* **DIRECTIONS FOR THIS TASK**: Go through the records below line by line, counting those that contain the word "User"; answer with the count only.

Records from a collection
============
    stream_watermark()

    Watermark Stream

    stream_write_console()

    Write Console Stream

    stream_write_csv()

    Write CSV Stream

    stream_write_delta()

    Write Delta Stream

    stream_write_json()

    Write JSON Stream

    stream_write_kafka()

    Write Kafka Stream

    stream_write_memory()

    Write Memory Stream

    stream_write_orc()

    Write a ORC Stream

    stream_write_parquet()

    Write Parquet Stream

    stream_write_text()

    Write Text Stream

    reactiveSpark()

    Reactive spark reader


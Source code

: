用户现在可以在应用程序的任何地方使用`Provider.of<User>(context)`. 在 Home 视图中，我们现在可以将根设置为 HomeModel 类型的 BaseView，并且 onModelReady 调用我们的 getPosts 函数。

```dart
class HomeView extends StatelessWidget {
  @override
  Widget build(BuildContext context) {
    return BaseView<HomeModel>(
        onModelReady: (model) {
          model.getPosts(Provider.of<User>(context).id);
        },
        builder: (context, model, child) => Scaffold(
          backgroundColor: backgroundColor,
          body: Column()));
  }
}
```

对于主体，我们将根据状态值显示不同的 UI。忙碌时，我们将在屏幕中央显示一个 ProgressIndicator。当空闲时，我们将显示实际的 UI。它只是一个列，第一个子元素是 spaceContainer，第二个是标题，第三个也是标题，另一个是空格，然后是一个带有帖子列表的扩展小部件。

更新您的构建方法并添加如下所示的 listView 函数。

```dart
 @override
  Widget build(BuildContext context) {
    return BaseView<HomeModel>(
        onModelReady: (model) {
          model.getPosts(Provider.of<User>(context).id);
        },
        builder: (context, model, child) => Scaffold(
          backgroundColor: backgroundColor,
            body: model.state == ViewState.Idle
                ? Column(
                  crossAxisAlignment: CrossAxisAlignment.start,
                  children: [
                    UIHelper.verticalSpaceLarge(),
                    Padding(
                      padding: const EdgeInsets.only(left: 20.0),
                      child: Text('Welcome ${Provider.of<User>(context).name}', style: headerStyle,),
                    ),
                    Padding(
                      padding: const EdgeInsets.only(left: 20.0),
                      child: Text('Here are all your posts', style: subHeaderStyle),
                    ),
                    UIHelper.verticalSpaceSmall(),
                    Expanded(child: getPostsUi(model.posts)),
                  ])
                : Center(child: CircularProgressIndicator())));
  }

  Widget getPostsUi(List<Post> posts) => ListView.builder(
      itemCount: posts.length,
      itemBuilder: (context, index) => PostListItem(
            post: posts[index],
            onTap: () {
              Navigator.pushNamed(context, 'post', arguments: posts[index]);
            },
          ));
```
============
* **SOLUTION BELOW**: 4